_Problem to work on_
Print, in exact form, the lines below from the one containing "git update-ref refs/heads/master" through the one containing "git config -e // 编辑当前仓库的配置文件 所在目录：.git\config", and omit all others.

_Collected data_
......
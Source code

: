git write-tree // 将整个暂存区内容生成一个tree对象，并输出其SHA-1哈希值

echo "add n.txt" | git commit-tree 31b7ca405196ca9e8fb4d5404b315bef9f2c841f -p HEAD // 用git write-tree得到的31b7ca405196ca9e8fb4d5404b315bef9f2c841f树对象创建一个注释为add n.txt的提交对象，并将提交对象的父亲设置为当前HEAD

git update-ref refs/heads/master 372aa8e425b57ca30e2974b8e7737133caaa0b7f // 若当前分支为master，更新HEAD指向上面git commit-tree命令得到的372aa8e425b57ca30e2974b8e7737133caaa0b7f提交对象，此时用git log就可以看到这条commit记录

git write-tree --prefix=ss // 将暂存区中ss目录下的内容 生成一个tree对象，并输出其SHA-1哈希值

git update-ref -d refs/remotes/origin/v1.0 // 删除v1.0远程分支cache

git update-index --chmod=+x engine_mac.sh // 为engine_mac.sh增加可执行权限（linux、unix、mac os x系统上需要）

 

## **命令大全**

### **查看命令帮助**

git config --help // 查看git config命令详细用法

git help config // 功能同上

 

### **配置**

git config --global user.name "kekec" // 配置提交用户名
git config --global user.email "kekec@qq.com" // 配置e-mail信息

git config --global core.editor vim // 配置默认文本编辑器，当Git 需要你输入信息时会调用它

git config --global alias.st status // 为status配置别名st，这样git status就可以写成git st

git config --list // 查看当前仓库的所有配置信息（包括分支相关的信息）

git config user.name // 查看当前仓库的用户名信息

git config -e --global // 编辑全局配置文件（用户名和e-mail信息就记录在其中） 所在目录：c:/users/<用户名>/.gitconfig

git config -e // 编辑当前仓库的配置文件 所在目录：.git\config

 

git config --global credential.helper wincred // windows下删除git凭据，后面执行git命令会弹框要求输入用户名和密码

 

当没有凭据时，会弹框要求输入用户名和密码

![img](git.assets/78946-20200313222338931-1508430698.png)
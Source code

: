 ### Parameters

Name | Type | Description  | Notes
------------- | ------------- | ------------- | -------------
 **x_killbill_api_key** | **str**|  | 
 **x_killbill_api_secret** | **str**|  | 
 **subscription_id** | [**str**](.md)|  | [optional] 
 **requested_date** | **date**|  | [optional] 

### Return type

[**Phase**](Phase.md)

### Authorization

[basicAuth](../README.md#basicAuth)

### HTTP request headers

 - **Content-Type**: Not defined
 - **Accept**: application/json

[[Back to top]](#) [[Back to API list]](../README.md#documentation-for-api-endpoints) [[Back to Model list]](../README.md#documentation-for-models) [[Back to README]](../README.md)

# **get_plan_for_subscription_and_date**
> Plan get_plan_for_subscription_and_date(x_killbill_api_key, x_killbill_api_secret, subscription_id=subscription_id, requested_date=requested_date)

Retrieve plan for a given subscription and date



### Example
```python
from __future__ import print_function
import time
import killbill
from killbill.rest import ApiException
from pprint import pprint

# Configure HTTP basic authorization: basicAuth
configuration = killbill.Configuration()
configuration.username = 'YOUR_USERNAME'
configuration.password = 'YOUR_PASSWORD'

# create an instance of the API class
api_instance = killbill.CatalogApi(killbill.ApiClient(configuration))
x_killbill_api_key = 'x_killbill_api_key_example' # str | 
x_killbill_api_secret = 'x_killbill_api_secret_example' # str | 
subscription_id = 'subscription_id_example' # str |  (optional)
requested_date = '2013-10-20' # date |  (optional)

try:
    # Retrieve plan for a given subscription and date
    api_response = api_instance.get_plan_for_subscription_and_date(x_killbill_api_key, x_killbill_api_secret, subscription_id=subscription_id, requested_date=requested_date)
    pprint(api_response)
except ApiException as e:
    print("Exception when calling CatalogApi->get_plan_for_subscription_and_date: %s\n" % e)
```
......
_Result of this task_
git update-ref refs/heads/master 372aa8e425b57ca30e2974b8e7737133caaa0b7f // 若当前分支为master，更新HEAD指向上面git commit-tree命令得到的372aa8e425b57ca30e2974b8e7737133caaa0b7f提交对象，此时用git log就可以看到这条commit记录

git write-tree --prefix=ss // 将暂存区中ss目录下的内容 生成一个tree对象，并输出其SHA-1哈希值

git update-ref -d refs/remotes/origin/v1.0 // 删除v1.0远程分支cache

git update-index --chmod=+x engine_mac.sh // 为engine_mac.sh增加可执行权限（linux、unix、mac os x系统上需要）

 

## **命令大全**

### **查看命令帮助**

git config --help // 查看git config命令详细用法

git help config // 功能同上

 

### **配置**

git config --global user.name "kekec" // 配置提交用户名
git config --global user.email "kekec@qq.com" // 配置e-mail信息

git config --global core.editor vim // 配置默认文本编辑器，当Git 需要你输入信息时会调用它

git config --global alias.st status // 为status配置别名st，这样git status就可以写成git st

git config --list // 查看当前仓库的所有配置信息（包括分支相关的信息）

git config user.name // 查看当前仓库的用户名信息

git config -e --global // 编辑全局配置文件（用户名和e-mail信息就记录在其中） 所在目录：c:/users/<用户名>/.gitconfig

git config -e // 编辑当前仓库的配置文件 所在目录：.git\config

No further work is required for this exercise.